Turning to FIG. 1B, a block diagram of an example memory module 100 is illustrated. As illustrated in FIG. 1A, memory module 100 includes a plurality of dies including first die 102, second die 104, third die 106, fourth die 108, fifth die 110, sixth die 112, seventh die 114, eighth die 116, ninth die 118 and tenth die 120. Similarly, memory module 100 includes twelve data blocks (not numbered) spread across the plurality of dies. Each data block may have a group of portions for normal data usage for the data block.
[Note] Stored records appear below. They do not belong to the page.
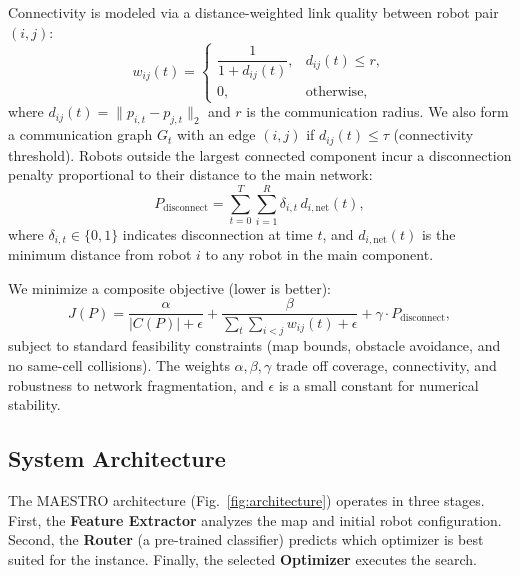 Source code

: \documentclass[conference]{IEEEtran}
\newcommand{\systemname}{MAESTRO}
\begin{document}
Connectivity is modeled via a distance-weighted link quality between robot pair $(i,j)$:
\begin{equation}
    w_{ij}(t)=
    \begin{cases}
    \dfrac{1}{1+d_{ij}(t)}, & d_{ij}(t)\le r,\\
    0, & \text{otherwise,}
    \end{cases}
\end{equation}
where $d_{ij}(t)=\lVert p_{i,t}-p_{j,t}\rVert_2$ and $r$ is the communication radius. We also form a
communication graph $G_t$ with an edge $(i,j)$ if $d_{ij}(t)\le\tau$ (connectivity threshold). Robots
outside the largest connected component incur a disconnection penalty proportional to their distance to
the main network:
\begin{equation}
    P_{\text{disconnect}}=\sum_{t=0}^{T}\sum_{i=1}^{R}\delta_{i,t}\,d_{i,\text{net}}(t),
\end{equation}
where $\delta_{i,t}\in\{0,1\}$ indicates disconnection at time $t$, and $d_{i,\text{net}}(t)$ is the
minimum distance from robot $i$ to any robot in the main component.

We minimize a composite objective (lower is better):
\begin{equation}
    J(P)=
    \frac{\alpha}{|C(P)|+\epsilon}
    +\frac{\beta}{\sum_{t}\sum_{i<j} w_{ij}(t)+\epsilon}
    +\gamma\cdot P_{\text{disconnect}},
\end{equation}
subject to standard feasibility constraints (map bounds, obstacle avoidance, and no same-cell collisions).
The weights $\alpha,\beta,\gamma$ trade off coverage, connectivity, and robustness to network fragmentation,
and $\epsilon$ is a small constant for numerical stability.

\subsection{System Architecture}
The \systemname{} architecture (Fig.~\ref{fig:architecture}) operates in three stages. First, the \textbf{Feature Extractor} analyzes the map and initial robot configuration. Second, the \textbf{Router} (a pre-trained classifier) predicts which optimizer is best suited for the instance. Finally, the selected \textbf{Optimizer} executes the search.
\end{document}
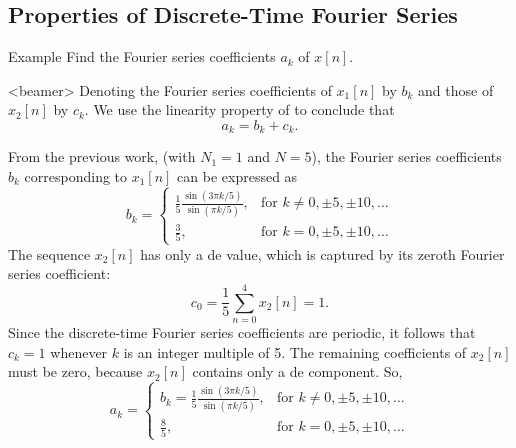 \subsection{Properties of Discrete-Time Fourier Series}


\begin{frame}{Example}
    Find the Fourier series coefficients $a_k$ of $x[n]$.
    \begin{figure}
        \centering
        
    \end{figure}
\end{frame}


\begin{frame}<beamer>
        Denoting the Fourier series coefficients of $x_1[n]$ by $b_k$ and those of $x_2[n]$ by $c_k$. We use the linearity property of to conclude that
        \begin{equation*}
            a_k = b_k + c_k.
        \end{equation*}
    \begin{figure}
        \centering
        
    \end{figure}
    \begin{figure}
        \centering
        
    \end{figure}
\end{frame}

\begin{frame}[allowframebreaks]
    {
        From the previous work, (with $N_1 = 1$ and $N = 5$), the Fourier series coefficients $b_k$ corresponding to $x_1[n]$ can be expressed as
        \begin{equation*}
            b_k = \begin{cases}\frac{1}{5}\frac{\sin(3\pi k/5)}{\sin(\pi k/5)}, & \text{for~} k \neq 0, \pm 5, \pm 10, \dots\\\frac{3}{5}, & \text{for~} k = 0, \pm 5, \pm 10, \dots\end{cases}
        \end{equation*}
        \pause
        The sequence $x_2[n]$ has only a de value, which is captured by its zeroth Fourier series coefficient:
        \begin{equation*}
            c_0 = \frac{1}{5}\sum_{n=0}^{4}x_2[n] = 1.
        \end{equation*}
        Since the discrete-time Fourier series coefficients are periodic, it follows that $c_k = 1$ whenever $k$ is an integer multiple of 5. The remaining coefficients of $x_2[n]$ must be zero, because $x_2[n]$ contains only a de component.
        \pause
        So,
        \begin{equation*}
            a_k = \begin{cases}b_k = \frac{1}{5}\frac{\sin(3\pi k/5)}{\sin(\pi k/5)}, & \text{for~} k \neq 0, \pm 5, \pm 10, \dots\\\frac{8}{5}, & \text{for~} k = 0, \pm 5, \pm 10, \dots\end{cases}
        \end{equation*}

    }
\end{frame}

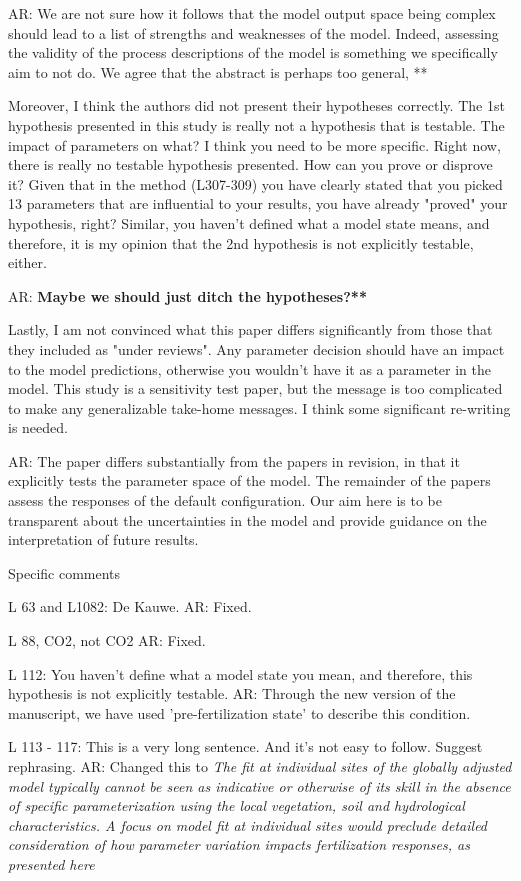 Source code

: \documentclass{article}
\begin{document}
{\textsf{AR: We are not sure how it follows that the model output space being complex should lead to a list of strengths and weaknesses of the model. Indeed, assessing the validity of the process descriptions of the model is something we specifically aim to not do. We agree that the abstract is perhaps too general, **}}

Moreover, I think the authors did not present their hypotheses correctly. The 1st hypothesis presented in this study is really not a hypothesis that is testable. The impact of parameters on what? I think you need to be more specific. Right now, there is really no testable hypothesis presented. How can you prove or disprove it? Given that in the method (L307-309) you have clearly stated that you picked 13 parameters that are influential to your results, you have already "proved" your hypothesis, right? Similar, you haven't defined what a model state means, and therefore, it is my opinion that the 2nd hypothesis is not explicitly testable, either. 

\textsf{AR: \textbf{Maybe we should just ditch the hypotheses?** }}

Lastly, I am not convinced what this paper differs significantly from those that they included as "under reviews". Any parameter decision should have an impact to the model predictions, otherwise you wouldn't have it as a parameter in the model. This study is a sensitivity test paper, but the message is too complicated to make any generalizable take-home messages. I think some significant re-writing is needed. 

\textsf{AR: The paper differs substantially from the papers in revision, in that it explicitly tests the parameter space of the model.  The remainder of the papers assess the responses of the default configuration. Our aim here is to be transparent about the uncertainties in the model and provide guidance on the interpretation of future results.} 

Specific comments 

L 63 and L1082: De Kauwe. 
\textsf{AR: Fixed.}

L 88, CO2, not CO2 
\textsf{AR: Fixed.}

L 112: You haven't define what a model state you mean, and therefore, this hypothesis is not explicitly testable. 
\textsf{AR: Through the new version of the manuscript, we have used 'pre-fertilization state' to describe this condition. }

L 113 - 117: This is a very long sentence. And it's not easy to follow. Suggest rephrasing.
\textsf{AR: Changed this to \emph{ The fit at individual sites of the globally adjusted model typically cannot be seen as indicative or otherwise of its skill in the absence of specific parameterization using the local vegetation, soil and hydrological characteristics. A focus on model fit at individual sites would preclude detailed consideration of how parameter variation impacts fertilization responses, as presented here}}
\end{document}

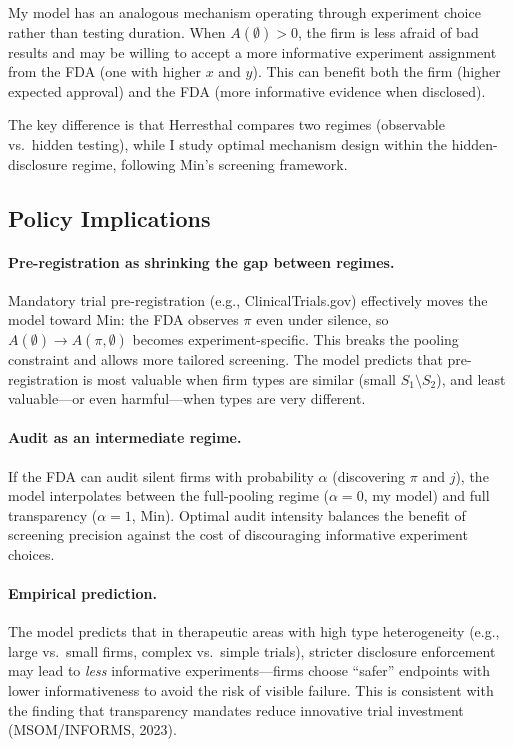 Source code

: \documentclass[12pt,a4paper]{article}
\begin{document}
My model has an analogous mechanism operating through
experiment choice rather than testing duration. When
$A(\emptyset) > 0$, the firm is less afraid of bad results
and may be willing to accept a more informative experiment
assignment from the FDA (one with higher $x$ and $y$). This
can benefit both the firm (higher expected approval) and the
FDA (more informative evidence when disclosed).

The key difference is that Herresthal compares two regimes
(observable vs.\ hidden testing), while I study optimal
mechanism design within the hidden-disclosure regime,
following Min's screening framework.

\subsection{Policy Implications}

\paragraph{Pre-registration as shrinking the gap between
  regimes.}
Mandatory trial pre-registration (e.g., ClinicalTrials.gov)
effectively moves the model toward Min: the FDA observes
$\pi$ even under silence, so
$A(\emptyset) \to A(\pi, \emptyset)$ becomes
experiment-specific. This breaks the pooling constraint and
allows more tailored screening. The model predicts that
pre-registration is most valuable when firm types are similar
(small $S_1 \setminus S_2$), and least valuable---or even
harmful---when types are very different.

\paragraph{Audit as an intermediate regime.}
If the FDA can audit silent firms with probability $\alpha$
(discovering $\pi$ and $j$), the model interpolates between
the full-pooling regime ($\alpha = 0$, my model) and full
transparency ($\alpha = 1$, Min). Optimal audit intensity
balances the benefit of screening precision against the cost
of discouraging informative experiment choices.

\paragraph{Empirical prediction.}
The model predicts that in therapeutic areas with high type
heterogeneity (e.g., large vs.\ small firms, complex vs.\
simple trials), stricter disclosure enforcement may lead to
\emph{less} informative experiments---firms choose ``safer''
endpoints with lower informativeness to avoid the risk of
visible failure. This is consistent with the finding that
transparency mandates reduce innovative trial investment
(MSOM/INFORMS, 2023).
\end{document}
A first region of memory allocated for primary error correcting code (ECC) may be spread across a first subset of at least one memory die belonging to the plurality of memory die, wherein a portion of the primary ECC is allocated to each data block. For example, first data block 120 from FIG. 1A may have a group 150 of portions for primary data usage for the first data block (data 1) and a group 151 of portions for corresponding primary ECC (ECC 1). Second data block 122 may have a group 152 of portions for primary data usage for the second data block (data 2) and a group 153 of portions for corresponding primary ECC (ECC 2). Third data block 124 may have a group 154 of portions for primary data usage for the third data block (data 3) and a group 155 of portions for corresponding primary ECC (ECC 3). Fourth data block 126 may have a group 156 of portions for primary data usage for the fourth data block (data 4) and a group 157 of portions for corresponding primary ECC (ECC 4). Fifth data block 128 may have a group 158 of portions for primary data usage for the fifth data block (data 5) and a group 159 of portions for corresponding primary ECC (ECC 5). Sixth data block 130 may have a group 160 of portions for primary data usage for the sixth data block (data 6) and a group 161 of portions for corresponding primary ECC (ECC 6). Seventh data block 132 may have a group 162 of portions for primary data usage for the seventh data block (data 7) and a group 163 of portions for corresponding primary ECC (ECC 7). Eighth data block 134 may have a group 164 of portions for primary data usage for the eighth data block (data 8) and a group 165 of portions for corresponding primary ECC (ECC 8). Ninth data block 126 may have a group 136 of portions for primary data usage for the ninth data block (data 9) and a group 167 of portions for corresponding primary ECC (ECC 9). Tenth data block 138 may have a group 168 of portions for primary data usage for the tenth data block (data 10) and a group 169 of portions for corresponding primary ECC (ECC 10).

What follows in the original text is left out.